• [Stored items from a collection]:
▬▬▬▬▬▬

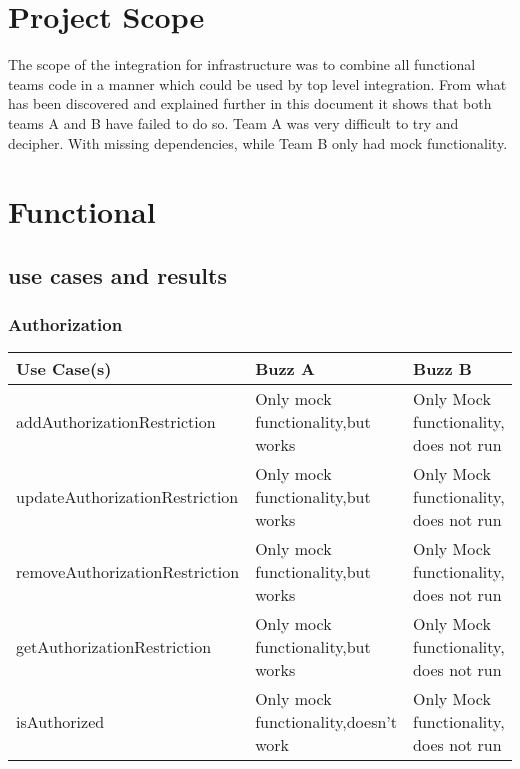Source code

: \documentclass[12pt]{article}
\begin{document}
\section{Project Scope} %
The scope of the integration for infrastructure was to combine all functional teams code in a manner which could be used by top level integration. From what has been discovered and explained further in this document it shows that both teams A and B have failed to do so. Team A was very difficult to try and decipher. With missing dependencies, while Team B only had mock functionality.

\section{Functional} %
\subsection{use cases and results}

\subsubsection{Authorization}%
\begin{tabular}{|p{4.5cm}|p{4.5cm}|p{4.5cm}|}

\hline
Use Case(s) & Buzz A & Buzz B \\ 
\hline
addAuthorizationRestriction & Only mock functionality,but works & Only Mock functionality, does not run\\ %
\hline
updateAuthorizationRestriction & Only mock functionality,but works & Only Mock functionality, does not run\\ %
\hline
removeAuthorizationRestriction & Only mock functionality,but works & Only Mock functionality, does not run\\ %
\hline
getAuthorizationRestriction & Only mock functionality,but works & Only Mock functionality, does not run\\ %
\hline
isAuthorized & Only mock functionality,doesn't work & Only Mock functionality, does not run\\ %
\hline

\end{tabular}
\end{document}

▬▬▬▬▬▬

Without including any picture, set down every line above exactly as it stands.

Source code

: \documentclass[12pt]{article}
\begin{document}
\section{Project Scope} %
The scope of the integration for infrastructure was to combine all functional teams code in a manner which could be used by top level integration. From what has been discovered and explained further in this document it shows that both teams A and B have failed to do so. Team A was very difficult to try and decipher. With missing dependencies, while Team B only had mock functionality.

\section{Functional} %
\subsection{use cases and results}

\subsubsection{Authorization}%
\begin{tabular}{|p{4.5cm}|p{4.5cm}|p{4.5cm}|}

\hline
Use Case(s) & Buzz A & Buzz B \\ 
\hline
addAuthorizationRestriction & Only mock functionality,but works & Only Mock functionality, does not run\\ %
\hline
updateAuthorizationRestriction & Only mock functionality,but works & Only Mock functionality, does not run\\ %
\hline
removeAuthorizationRestriction & Only mock functionality,but works & Only Mock functionality, does not run\\ %
\hline
getAuthorizationRestriction & Only mock functionality,but works & Only Mock functionality, does not run\\ %
\hline
isAuthorized & Only mock functionality,doesn't work & Only Mock functionality, does not run\\ %
\hline

\end{tabular}
\end{document}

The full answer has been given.